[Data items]

--- START ---

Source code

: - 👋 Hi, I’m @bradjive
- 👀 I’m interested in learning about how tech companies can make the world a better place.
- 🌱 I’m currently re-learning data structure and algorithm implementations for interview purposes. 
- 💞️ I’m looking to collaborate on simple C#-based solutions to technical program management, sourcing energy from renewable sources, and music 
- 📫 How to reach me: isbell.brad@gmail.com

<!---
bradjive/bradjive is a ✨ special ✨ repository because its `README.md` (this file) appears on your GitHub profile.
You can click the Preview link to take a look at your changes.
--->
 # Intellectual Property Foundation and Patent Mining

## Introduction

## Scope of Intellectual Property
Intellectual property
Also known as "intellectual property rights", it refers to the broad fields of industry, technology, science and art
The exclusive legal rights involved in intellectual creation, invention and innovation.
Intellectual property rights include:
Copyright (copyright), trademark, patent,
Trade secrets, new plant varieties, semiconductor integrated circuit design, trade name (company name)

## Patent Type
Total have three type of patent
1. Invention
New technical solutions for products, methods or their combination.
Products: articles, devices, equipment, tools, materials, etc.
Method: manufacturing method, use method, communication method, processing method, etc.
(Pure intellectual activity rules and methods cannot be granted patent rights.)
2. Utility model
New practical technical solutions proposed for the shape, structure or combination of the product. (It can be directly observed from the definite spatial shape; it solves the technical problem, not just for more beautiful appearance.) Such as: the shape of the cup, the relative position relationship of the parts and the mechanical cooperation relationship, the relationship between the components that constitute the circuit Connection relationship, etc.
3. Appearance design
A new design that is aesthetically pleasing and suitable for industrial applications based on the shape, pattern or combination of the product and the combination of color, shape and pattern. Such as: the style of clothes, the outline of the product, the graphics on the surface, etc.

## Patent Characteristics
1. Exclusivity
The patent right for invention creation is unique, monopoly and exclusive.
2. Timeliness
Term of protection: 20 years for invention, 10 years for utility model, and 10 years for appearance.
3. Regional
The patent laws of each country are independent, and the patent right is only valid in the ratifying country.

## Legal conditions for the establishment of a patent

--- END ---

Produce an exact copy of the lines from the one containing "1. Exclusivity" through the final line of the data, both ends included, and only those.

#### [Result of the exercise]
1. Exclusivity
The patent right for invention creation is unique, monopoly and exclusive.
2. Timeliness
Term of protection: 20 years for invention, 10 years for utility model, and 10 years for appearance.
3. Regional
The patent laws of each country are independent, and the patent right is only valid in the ratifying country.

## Legal conditions for the establishment of a patent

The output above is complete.